Microsurgery: Transplantation and Replantation by Harry J. Buncke, MD, et al.
  Table of Contents / Chapter 10:
Temporoparietal Fascia Transplantation and Temporoparietal Composite Osteofascial Reconstruction
 
  Once the vascular axis is identified, a narrow strip is shaved along the planned incision line. We prefer to place the incision posterior to the vascular pedicle to avoid injuring the vessels with the initial incision. This placement also allows the pedicle to be approached through a controlled dissection below the scalp flaps. Larger flaps may require T- or Y-shaped extensions from this pretragal vertical incision. After the site is prepped and draped, the subcutaneous tissues over the flap are carefully injected with 1:200,000 epinephrine solution.

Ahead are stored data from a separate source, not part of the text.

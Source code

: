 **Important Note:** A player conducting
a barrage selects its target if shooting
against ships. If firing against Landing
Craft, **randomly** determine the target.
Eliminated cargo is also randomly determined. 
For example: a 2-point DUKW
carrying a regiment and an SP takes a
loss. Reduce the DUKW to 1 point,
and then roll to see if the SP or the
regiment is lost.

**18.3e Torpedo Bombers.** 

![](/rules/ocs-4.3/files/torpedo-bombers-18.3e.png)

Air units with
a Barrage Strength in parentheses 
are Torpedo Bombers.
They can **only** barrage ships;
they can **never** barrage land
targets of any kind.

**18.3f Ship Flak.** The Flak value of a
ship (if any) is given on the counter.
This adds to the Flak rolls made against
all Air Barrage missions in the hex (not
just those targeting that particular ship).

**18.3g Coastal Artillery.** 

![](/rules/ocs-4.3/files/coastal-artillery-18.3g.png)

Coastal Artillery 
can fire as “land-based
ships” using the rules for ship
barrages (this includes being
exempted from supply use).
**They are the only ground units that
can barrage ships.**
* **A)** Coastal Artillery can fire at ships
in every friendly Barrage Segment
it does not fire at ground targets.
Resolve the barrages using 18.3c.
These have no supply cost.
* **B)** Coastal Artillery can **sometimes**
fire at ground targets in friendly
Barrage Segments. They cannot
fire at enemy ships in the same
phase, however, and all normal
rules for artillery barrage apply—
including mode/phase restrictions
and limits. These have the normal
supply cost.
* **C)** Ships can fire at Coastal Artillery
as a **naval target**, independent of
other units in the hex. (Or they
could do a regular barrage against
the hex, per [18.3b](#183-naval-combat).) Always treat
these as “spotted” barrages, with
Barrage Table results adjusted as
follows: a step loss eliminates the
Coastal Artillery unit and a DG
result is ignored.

The initial exposure is developed in the pretragal area, where the skin is more loosely held by the fascia. The subcutaneous fat layer is thinner in this area, however, and the dissections must be done carefully and patiently at the level of the hair follicle bulbs. The thin-walled vein will be visible on the superficial aspect of the fascial layer. Once the pedicle has been identified, the dissection continues superiorly.

The subcutaneous tissue layer becomes thicker as one proceeds more cephalad. At the same time, the connective tissue bands holding the fascia to the overlying hair-bearing scalp become denser. Skin-hook traction on the scalp edges is used to expose the temporoparietal fascia so that the connective tissue bands can be sharply divided. Penetrating blood vessels pass between the scalp and fascia and require bipolar cauterization. Despite this, the thicker subcutaneous fat layer eases the dissection as the vertex is approached. The anterior and posterior skin flaps are elevated in the same manner.

 

The flap template is placed over the fascial layer and marked. The edges are incised, and the flap is elevated in the loose areolar tissue layer below it. The flap narrows as the pedicle is approached inferiorly, thus preserving the frontal branch. The artery and vein are isolated in the pretragal area. The dissections are connected between the superior flap elevation and the vascular pedicle isolation. Transection of the vessels is delayed until the recipient vessels have been prepared for the free fascial flap transplantation.

To use this tissue as a fasciocutaneous flap requires careful design and placement of the cutaneous island. Hairbearing or hairless skin can be chosen. Careful measurement between the vessels and the defect at the recipient site dictates the length of the superficial temporal vascular pedicle to the skin paddle. We have transferred a 3 cm wide island flap on a fascial carrier and have obtained primary closure at the donor site. Large skin islands, however, may require skin grafting at the donor site.